Subagents and Context Injection
Subagents and Context Injection
The most expensive resource in an agentic workflow isn't money or tokens — it's context-window real estate. Subagents isolate it; context injection keeps it clean.
Why subagents
Focused, fresh context. The orchestrator accumulates spec, plan, retrospectives, tool outputs. Past a threshold, attention dilutes — the orchestrator's own version of The One-Shot Problem. A subagent starts clean: one task, its files, its constraints. It finishes, returns, disappears.
Parallelism. ### Wave N (parallel) dispatches several tasks at once. Wall-clock = slowest task in the wave, not sum.
Specialised reviewers. An adversarial reviewer subagent doesn't share context with the implementer it reviews. See Trust but Verify.
The failure mode: re-exploration
Naive invocation: "Implement Foo.Bar. Figure out what you need."

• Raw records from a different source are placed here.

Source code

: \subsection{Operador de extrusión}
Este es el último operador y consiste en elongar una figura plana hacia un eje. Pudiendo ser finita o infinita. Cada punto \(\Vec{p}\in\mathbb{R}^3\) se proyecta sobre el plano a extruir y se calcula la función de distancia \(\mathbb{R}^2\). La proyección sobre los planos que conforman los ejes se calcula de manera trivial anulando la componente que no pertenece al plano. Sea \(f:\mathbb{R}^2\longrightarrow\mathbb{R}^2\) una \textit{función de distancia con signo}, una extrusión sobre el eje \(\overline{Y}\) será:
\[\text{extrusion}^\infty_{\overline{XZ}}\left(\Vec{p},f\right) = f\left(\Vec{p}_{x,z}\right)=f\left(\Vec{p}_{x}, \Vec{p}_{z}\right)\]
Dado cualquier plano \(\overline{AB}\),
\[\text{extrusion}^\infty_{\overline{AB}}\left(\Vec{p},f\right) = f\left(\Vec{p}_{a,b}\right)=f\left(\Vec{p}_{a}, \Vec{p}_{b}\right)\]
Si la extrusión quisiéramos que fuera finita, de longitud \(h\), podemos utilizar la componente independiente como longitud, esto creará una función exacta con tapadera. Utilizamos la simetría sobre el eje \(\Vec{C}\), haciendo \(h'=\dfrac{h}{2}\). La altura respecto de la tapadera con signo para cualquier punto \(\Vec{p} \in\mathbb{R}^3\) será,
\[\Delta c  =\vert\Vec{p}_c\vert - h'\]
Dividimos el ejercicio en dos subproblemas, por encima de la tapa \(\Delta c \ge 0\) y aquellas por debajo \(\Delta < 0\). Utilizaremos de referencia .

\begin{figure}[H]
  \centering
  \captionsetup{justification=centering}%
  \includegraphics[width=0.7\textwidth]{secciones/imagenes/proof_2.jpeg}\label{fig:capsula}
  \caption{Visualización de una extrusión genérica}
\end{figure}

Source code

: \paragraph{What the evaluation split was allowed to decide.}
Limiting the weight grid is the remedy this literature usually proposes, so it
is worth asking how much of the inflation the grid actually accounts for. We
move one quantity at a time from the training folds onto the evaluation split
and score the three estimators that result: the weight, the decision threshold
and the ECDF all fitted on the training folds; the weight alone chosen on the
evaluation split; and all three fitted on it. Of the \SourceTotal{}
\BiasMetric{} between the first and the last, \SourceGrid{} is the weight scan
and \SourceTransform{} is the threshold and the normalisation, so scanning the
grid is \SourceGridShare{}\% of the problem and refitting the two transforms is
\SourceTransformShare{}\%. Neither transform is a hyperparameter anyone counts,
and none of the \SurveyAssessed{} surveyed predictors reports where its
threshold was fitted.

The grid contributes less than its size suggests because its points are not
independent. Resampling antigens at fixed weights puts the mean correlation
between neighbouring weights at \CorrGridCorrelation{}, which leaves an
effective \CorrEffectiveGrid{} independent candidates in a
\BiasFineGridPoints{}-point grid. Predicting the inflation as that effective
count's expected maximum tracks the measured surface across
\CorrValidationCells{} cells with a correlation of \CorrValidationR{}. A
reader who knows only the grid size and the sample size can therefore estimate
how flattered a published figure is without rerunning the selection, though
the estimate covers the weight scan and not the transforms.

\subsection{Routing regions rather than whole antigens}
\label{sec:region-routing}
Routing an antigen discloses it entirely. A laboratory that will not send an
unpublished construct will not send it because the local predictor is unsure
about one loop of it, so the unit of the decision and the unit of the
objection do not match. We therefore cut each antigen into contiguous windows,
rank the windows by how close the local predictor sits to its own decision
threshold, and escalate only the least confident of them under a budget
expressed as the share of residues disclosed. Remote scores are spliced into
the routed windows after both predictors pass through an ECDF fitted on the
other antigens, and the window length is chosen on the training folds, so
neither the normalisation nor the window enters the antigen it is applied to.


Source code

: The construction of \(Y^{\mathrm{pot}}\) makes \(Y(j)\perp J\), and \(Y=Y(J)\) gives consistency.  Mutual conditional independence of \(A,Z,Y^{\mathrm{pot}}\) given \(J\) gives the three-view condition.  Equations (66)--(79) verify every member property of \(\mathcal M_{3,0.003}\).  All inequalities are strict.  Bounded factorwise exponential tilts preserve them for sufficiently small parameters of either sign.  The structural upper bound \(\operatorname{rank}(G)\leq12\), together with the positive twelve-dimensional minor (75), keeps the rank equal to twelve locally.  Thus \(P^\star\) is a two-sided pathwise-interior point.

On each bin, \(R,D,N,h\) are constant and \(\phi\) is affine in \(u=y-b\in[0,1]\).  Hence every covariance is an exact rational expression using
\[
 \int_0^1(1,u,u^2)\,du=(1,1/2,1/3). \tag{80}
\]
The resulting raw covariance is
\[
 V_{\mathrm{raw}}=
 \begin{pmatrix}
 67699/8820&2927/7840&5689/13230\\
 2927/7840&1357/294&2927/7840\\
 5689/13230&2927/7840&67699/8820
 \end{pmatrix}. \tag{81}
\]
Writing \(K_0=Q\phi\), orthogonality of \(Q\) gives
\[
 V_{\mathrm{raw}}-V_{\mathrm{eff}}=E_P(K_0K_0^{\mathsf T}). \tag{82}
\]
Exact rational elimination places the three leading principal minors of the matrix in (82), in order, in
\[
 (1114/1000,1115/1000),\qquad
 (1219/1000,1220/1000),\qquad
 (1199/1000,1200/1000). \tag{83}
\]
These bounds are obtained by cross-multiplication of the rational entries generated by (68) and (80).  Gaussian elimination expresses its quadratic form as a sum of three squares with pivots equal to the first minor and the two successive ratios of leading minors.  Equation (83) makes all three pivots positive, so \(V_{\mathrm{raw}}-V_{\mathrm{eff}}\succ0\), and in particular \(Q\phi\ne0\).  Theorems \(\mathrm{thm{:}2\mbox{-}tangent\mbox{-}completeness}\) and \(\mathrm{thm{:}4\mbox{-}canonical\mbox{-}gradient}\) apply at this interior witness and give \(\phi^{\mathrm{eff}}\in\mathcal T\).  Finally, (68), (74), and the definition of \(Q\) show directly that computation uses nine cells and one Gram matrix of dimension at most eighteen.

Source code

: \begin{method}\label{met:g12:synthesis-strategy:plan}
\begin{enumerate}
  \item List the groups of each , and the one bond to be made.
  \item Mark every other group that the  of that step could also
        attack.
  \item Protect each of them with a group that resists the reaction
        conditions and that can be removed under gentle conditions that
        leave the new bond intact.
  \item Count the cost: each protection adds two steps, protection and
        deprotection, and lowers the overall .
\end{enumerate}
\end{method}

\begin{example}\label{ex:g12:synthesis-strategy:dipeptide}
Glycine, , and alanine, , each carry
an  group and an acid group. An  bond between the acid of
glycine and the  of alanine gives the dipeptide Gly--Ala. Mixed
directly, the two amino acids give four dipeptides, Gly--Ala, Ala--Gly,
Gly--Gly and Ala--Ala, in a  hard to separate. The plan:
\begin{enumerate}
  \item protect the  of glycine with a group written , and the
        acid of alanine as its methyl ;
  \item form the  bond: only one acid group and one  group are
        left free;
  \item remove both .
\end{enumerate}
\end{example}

The subagent then burns 30-70% of its budget rediscovering things the orchestrator already knows: greps, file reads, "what's the existing pattern?" By the time it writes code, its context is two-thirds full of files it didn't need.
The orchestrator has the map. The map should be handed down, not rediscovered.
Context injection
Each task in tasks.md carries a [ctx: ...] annotation:
- [ ] T012 [P] [deps: T003] @sonnet [ctx: src/foo.ts:10-40, src/types.ts:1-30] Implement Foo.Bar
The orchestrator (/implement) does:
sequenceDiagram
participant Orch
participant FS
participant Sub
Orch->>FS: Read src/foo.ts:10-40
FS-->>Orch: 30 lines
Orch->>FS: Read src/types.ts:1-30
FS-->>Orch: 30 lines
Orch->>Sub: Prompt + ## Pre-Fetched Context (60 lines inlined)
Note over Sub: No grep, no glob, no extra reads
Sub->>Sub: Implement Foo.Bar
Sub-->>Orch: Diff
Subagent prompt contains the actual file contents under ## Pre-Fetched Context, not paths. Instruction:
"This is your complete context. Do NOT grep, glob, or read files outside the listed paths. If genuinely insufficient, ABORT with
CONTEXT_INSUFFICIENT: <reason>."
Token usage drops 30-70%. Latency drops. Output focuses. Cost falls.
The escape hatch
If the orchestrator picked the wrong ranges, the subagent must be able to say so:
- Returns
CONTEXT_INSUFFICIENT: <reason>, stops. - Orchestrator widens
[ctx: ...], retries once. - Second
CONTEXT_INSUFFICIENT→ escalate to user.
Silent scope-expansion is the only failure mode this rules out. Both other outcomes (success, honest abort) are useful.
Sizing [ctx: ...]
Include: the exact function being changed (or its sibling), the types it references, one call-site demonstrating usage, any relevant schema/contract.
Exclude: whole files, all tests, the README, adjacent unrelated functions.
Aim 30-150 lines total. 500+ → break the task in two.
Anti-patterns
- Whole-file context — defeats the purpose; attention dilutes.
- No
[ctx]for trivial tasks — even trivial tasks over-read without a leash. - "Let the subagent grep, it knows best" — it has less information than the orchestrator, which read the spec and plan.
The orchestrator has the map. Hand it to the subagent. Don't make them redraw it.